A new project has launched that aims to solve the problem of microplastic pollution on beaches.
Dr Richard Coulton, the inventor behind Siltbuster which tackles polluted water on construction, mine and industrial sites, is now turning his attention to solving the problem of plastic on beaches with the launch Sand Separation Systems, which is currently testing a method for separating microplastic particles from beach sand.
Dr Coulton says current beach cleaning technology is based on screening, which only removes beach debris such as seaweed and trash.
The screens are not capable of removing plastic particles that are smaller than 10mm in size which means they remain on the beach and eventually break down into the microplastic particles, eventually washing out to sea.
However, his technique is based on density rather than particle size.
The density of an individual plastic particle varies between 1 to 1.6 tonnes per cubic metre whereas sand is around 2.7, roughly two to three times heavier. His technology exploits this difference by using a combination of seawater and the sand to create a dense media upon which the plastic particles float.
The particles are floated off the top of the machine, along with the majority of the seawater, and are separated via an ultra-fine screen.

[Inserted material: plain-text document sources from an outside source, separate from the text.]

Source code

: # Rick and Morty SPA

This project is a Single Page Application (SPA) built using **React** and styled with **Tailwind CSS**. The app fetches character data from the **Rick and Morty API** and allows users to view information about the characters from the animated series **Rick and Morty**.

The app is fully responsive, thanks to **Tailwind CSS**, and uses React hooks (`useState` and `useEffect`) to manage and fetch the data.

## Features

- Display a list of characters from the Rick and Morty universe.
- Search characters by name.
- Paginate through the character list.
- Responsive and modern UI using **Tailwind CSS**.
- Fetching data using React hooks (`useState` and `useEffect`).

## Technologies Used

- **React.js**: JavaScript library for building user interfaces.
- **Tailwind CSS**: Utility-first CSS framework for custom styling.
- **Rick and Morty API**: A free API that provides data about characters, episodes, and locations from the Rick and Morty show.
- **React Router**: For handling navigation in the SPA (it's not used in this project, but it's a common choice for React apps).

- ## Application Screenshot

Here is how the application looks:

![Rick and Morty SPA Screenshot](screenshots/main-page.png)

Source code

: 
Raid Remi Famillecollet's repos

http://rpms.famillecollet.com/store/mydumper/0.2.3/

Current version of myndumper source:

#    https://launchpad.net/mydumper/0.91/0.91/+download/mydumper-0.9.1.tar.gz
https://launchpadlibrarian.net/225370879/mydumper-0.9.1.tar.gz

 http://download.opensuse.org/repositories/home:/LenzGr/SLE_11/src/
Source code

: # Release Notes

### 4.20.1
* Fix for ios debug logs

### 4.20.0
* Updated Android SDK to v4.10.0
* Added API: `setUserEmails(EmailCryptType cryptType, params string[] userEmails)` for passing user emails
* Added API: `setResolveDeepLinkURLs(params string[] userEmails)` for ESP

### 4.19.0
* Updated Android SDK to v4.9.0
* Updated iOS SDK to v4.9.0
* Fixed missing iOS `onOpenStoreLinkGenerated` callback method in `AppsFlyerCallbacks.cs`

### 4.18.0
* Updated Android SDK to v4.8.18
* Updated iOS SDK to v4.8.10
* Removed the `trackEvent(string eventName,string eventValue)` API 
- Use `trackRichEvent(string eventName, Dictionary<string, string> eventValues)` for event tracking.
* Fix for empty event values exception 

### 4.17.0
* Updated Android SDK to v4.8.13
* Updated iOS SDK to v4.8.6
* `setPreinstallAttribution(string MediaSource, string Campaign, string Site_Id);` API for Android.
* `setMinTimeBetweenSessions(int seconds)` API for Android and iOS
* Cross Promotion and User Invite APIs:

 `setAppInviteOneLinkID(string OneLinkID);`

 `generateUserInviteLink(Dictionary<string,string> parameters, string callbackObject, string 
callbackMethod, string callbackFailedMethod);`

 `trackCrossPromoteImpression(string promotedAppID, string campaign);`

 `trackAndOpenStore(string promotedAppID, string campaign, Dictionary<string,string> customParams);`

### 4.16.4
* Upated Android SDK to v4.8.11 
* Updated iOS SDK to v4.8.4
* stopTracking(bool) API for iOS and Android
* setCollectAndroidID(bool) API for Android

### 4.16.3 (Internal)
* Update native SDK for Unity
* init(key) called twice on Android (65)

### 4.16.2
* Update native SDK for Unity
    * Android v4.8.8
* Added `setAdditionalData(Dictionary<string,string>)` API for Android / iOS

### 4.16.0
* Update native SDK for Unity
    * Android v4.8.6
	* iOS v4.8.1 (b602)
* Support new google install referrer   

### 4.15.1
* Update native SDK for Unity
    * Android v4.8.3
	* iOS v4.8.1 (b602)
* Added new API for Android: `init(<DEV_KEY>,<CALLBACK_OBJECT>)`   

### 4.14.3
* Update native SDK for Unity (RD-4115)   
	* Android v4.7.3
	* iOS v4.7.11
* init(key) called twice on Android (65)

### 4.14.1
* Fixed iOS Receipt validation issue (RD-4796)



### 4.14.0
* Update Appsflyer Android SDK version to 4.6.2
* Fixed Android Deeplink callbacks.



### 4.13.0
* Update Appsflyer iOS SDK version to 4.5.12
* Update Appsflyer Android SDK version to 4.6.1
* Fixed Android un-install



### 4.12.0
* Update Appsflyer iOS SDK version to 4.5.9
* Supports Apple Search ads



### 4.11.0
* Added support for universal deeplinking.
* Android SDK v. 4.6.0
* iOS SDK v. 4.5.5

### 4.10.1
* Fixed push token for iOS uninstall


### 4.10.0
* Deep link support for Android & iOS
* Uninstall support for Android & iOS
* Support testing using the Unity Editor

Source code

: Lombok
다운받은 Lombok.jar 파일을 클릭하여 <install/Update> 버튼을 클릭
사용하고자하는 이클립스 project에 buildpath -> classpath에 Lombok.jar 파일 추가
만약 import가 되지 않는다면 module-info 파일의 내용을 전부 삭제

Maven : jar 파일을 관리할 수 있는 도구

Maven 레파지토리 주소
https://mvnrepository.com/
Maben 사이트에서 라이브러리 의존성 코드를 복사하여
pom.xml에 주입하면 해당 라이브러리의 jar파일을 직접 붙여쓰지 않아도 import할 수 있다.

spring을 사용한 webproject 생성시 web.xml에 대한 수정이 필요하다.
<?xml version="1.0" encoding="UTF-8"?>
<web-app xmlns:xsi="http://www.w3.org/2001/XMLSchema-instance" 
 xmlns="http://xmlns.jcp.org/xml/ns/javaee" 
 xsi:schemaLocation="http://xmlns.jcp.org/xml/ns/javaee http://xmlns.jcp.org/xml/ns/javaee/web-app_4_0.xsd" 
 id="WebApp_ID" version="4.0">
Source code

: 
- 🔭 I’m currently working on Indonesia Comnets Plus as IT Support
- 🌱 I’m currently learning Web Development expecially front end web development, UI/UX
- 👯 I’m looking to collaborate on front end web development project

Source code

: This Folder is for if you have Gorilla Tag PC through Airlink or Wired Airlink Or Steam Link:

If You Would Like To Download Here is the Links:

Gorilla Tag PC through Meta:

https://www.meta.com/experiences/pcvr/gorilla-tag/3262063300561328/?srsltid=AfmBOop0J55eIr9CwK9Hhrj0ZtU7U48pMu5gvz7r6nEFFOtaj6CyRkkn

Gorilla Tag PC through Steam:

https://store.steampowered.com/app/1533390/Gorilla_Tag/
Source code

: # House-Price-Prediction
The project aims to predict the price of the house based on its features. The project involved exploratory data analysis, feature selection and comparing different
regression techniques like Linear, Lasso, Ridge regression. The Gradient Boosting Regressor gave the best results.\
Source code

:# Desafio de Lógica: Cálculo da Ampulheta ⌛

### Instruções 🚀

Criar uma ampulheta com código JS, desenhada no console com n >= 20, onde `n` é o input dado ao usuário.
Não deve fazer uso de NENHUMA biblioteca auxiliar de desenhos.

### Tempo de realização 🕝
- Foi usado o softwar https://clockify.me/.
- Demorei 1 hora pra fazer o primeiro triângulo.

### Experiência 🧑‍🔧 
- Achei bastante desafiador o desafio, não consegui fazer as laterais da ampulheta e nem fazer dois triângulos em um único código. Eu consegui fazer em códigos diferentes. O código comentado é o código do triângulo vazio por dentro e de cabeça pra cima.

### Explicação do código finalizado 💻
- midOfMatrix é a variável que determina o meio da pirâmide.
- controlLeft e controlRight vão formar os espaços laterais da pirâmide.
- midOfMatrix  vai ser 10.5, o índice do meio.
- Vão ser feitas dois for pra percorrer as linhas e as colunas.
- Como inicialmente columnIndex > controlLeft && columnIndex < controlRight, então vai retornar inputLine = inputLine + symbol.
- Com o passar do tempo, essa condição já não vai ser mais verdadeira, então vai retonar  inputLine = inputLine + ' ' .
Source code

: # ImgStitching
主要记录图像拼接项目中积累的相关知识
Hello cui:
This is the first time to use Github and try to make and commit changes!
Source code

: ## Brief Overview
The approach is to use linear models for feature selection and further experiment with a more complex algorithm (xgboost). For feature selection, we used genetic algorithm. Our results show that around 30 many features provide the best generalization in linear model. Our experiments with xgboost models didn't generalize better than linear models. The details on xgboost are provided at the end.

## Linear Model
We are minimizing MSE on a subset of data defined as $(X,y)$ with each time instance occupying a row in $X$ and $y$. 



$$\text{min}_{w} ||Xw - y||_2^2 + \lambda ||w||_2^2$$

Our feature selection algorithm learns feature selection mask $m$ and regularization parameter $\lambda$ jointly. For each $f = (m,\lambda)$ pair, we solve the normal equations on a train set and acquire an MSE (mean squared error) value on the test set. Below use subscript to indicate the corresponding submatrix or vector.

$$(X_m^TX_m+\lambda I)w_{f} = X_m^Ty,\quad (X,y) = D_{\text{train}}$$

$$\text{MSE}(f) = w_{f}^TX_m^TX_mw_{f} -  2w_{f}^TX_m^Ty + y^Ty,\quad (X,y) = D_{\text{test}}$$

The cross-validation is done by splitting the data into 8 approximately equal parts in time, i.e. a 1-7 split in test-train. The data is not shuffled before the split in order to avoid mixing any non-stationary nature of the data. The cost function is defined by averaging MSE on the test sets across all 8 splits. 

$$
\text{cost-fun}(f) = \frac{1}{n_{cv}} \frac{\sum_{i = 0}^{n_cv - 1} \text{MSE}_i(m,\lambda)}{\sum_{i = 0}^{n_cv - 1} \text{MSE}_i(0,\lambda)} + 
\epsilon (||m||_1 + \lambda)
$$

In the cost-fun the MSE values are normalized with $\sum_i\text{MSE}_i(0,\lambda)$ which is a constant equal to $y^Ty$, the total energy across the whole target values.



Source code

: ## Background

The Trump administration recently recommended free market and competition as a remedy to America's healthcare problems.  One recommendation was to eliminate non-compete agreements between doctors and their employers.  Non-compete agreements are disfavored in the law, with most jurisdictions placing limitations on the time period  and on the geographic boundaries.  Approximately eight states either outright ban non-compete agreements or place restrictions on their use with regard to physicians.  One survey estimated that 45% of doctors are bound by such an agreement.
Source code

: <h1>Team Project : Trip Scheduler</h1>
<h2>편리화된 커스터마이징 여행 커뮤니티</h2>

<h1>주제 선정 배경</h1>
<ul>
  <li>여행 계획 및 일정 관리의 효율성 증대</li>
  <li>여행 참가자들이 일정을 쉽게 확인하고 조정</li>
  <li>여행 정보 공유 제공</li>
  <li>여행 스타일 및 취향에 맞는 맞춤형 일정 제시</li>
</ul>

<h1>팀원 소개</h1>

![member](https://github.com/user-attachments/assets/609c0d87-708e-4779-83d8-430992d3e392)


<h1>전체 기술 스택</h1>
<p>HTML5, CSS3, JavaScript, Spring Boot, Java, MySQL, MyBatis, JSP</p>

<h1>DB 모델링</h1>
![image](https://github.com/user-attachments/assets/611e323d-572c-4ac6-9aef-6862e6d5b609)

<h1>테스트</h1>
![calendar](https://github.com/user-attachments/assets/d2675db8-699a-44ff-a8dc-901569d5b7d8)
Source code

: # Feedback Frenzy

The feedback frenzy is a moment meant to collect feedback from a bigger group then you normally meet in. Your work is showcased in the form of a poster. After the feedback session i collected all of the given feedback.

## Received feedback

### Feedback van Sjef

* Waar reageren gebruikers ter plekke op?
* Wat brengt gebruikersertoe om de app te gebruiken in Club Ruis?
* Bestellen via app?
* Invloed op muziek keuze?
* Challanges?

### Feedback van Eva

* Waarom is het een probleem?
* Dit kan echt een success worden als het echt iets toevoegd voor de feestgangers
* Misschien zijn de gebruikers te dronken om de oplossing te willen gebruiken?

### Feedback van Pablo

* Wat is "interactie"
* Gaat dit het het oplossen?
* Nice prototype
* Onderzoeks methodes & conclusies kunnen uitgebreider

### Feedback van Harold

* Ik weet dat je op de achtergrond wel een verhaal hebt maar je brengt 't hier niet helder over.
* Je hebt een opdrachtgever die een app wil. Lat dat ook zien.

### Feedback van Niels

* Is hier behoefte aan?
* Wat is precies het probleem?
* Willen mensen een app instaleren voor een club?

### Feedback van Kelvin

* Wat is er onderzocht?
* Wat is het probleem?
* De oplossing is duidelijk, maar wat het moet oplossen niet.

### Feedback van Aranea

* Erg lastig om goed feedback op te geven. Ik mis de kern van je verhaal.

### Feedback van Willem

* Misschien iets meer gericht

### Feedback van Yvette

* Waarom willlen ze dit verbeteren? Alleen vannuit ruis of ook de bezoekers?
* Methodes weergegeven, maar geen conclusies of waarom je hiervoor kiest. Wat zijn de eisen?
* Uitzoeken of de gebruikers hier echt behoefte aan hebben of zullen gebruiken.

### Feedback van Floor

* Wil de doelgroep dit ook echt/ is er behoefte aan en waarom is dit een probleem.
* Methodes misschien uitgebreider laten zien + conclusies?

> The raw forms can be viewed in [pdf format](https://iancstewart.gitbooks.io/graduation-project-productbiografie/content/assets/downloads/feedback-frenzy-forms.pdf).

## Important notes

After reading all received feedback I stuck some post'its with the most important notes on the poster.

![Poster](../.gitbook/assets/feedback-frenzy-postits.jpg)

Cleaned sand is discharged from the bottom of the machine and returned to the beach.
Early testing has recovered microplastics as small as 0.06mm, compared to the 10mm limit which current beach cleaning technology is capable of.
If further trials prove successful, he will look to develop a full working unit, with a view to going into commercial production within the next year to 18 months.
Dr Coulton said: ‘Separation of these finer plastic particles requires a different approach.
‘It demands a technology that’s capable of identifying the physical difference between tiny plastic and sand particles. The solution I’m working on not only does this but then exploits that difference – actually using it to separate the plastic from the sand.’
‘All the signs suggest we’re onto something. We will certainly need some funding to take this to the next stage, but if it works then the pay-off for the planet – and the area in terms of engineering jobs and exports – will be huge.
‘It will be yet another example of a pioneering UK manufacturing business tackling a major global environmental problem.’
On Thursday (August 15), Dr Coulton will be live testing his prototype in Monmouth, Wales.